In linea con i prevalenti criteri della flessibilità cambia anche l’organizzazione e la dimensione delle unità produttive, facendo emergere la vitalità di reti di piccole e medie imprese (distretti industriali) e in generale di strutture horizontal corporation che abbandonando i rigidi schemi della impresa multidivisionale, verticale e gerarchica individuano un sistema organizzativo più agile basato sulle tre strategie della creazione di nuovi prodotti, della produzione e della assistenza alla clientela. Si tratta di sfide che ricevono risposte diverse a seconda della latitudine geografica. Più timide e incerte le risposte dell’Occidente che concentra gli sforzi nella lotta all’inflazione, ma stenta a rilanciare la produzione e a difendere l’occupazione innestando una nuova fase espansiva. Il Giappone, invece, seguito a ruota da altri Paesi del Sud-Est asiatico, si orienta con rapidità a trasformare i propri obiettivi industriali in direzione dei beni ad alto contenuto tecnologico, implementa una serie di riforme economiche e la riorganizzazione delle imprese e così facendo aumenta di molto l’efficienza dell’industria e trasforma la sua economia in una efficace macchina da esportazioni.

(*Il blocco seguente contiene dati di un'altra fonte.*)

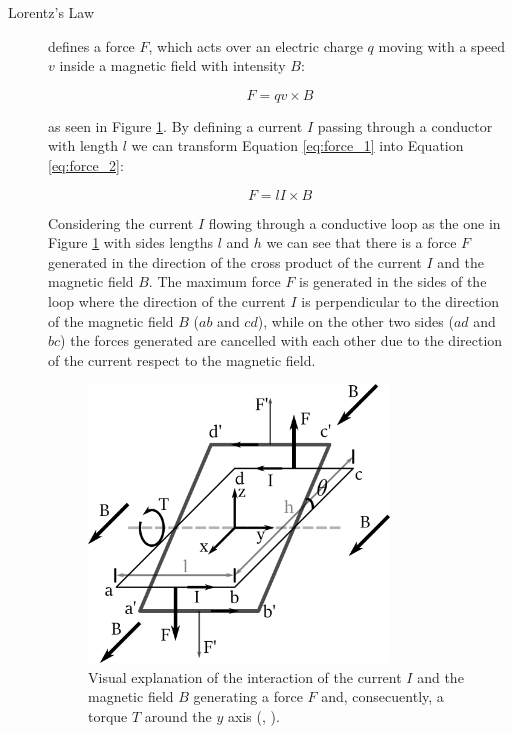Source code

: \begin{description}



\item[Lorentz's Law] defines a force $F$, which acts over an electric charge $q$ moving with a speed $v$ inside a magnetic field with intensity $B$:

\begin{equation}
	\label{eq:force_1}
	F = q v \times B
\end{equation}

as seen in Figure \ref{fig:lorentz_law}. By defining a current $I$ passing through a conductor with length $l$ we can transform Equation \ref{eq:force_1} into Equation \ref{eq:force_2}:

\begin{equation}
	\label{eq:force_2}
	F = l I \times B
\end{equation}

Considering the current $I$ flowing through a conductive loop as the one in Figure \ref{fig:lorentz_law} with sides lengths $l$ and $h$ we can see that there is a force $F$ generated in the direction of the cross product of the current $I$ and the magnetic field $B$. The maximum force $F$ is generated in the sides of the loop where the direction of the current $I$ is perpendicular to the direction of the magnetic field $B$ ($ab$ and $cd$), while on the other two sides ($ad$ and $bc$) the forces generated are cancelled with each other due to the direction of the current respect to the magnetic field.

\begin{figure}[htbp]
\centering
\includegraphics[width=8cm]{Images/lorentz_law.png} 
\caption[Lorentz's Law Diagram]{Visual explanation of the interaction of the current $I$ and the magnetic field $B$ generating a force $F$ and, consecuently, a torque $T$ around the $y$ axis (\citeauthor{sistemi_di_controllo:2007}, \citeyear{sistemi_di_controllo:2007}).}
\label{fig:lorentz_law}
\end{figure}


\end{description}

La diversità dei percorsi di fuoriuscita dalla crisi petrolifera crea differenziali in termini di produttività e di competitività per difendersi dai quali soprattutto i Paesi di più vecchia industrializzazione ricorrono a risorgenti forme di protezionismo che alterano i principi liberisti di funzionamento del mercato internazionale creati all’indomani della seconda guerra mondiale. In definitiva, la crisi petrolifera segna un’inversione di tendenza nei rapporti di forza disegnati negli anni della guerra fredda e nel sistema della cooperazione economica creato a Bretton Woods all’indomani del secondo conflitto mondiale. Da lì si dipartono i fili di un più controverso modello di integrazione e internazionalizzazione dell’economia che mentre sembra ritrovarsi nell’abbandono delle teorie keynesiane e dello stato sociale e nell’ampia globalizzazione del mercato finanziario, propone scenari assai più parziali e confliggenti sul piano della redistribuzione della ricchezza e dell’accesso alle nuove opportunità.
Gli shock petroliferi degli anni Settanta sono assorbiti rapidamente. Tra il 1979 ed il 1985 i Paesi dell’OCSE riducono del 20 percento la domanda di greggio proveniente dai Paesi dell’OPEC; nel 1985, l’OPEC soddisfa solo il 40 percento della domanda di greggio del mondo non comunista e le sue entrate in cinque anni si riducono di oltre il 50 percento, mentre il prezzo del petrolio si abbatte del 70 percento. Sopravvive alla paura generata allora dalla contrazione dell’oro nero non soltanto la più netta percezione della sua esauribilità, ma soprattutto i segni di una ripresa squilibrata e difficilmente governabile che ci accompagnano ancora oggi.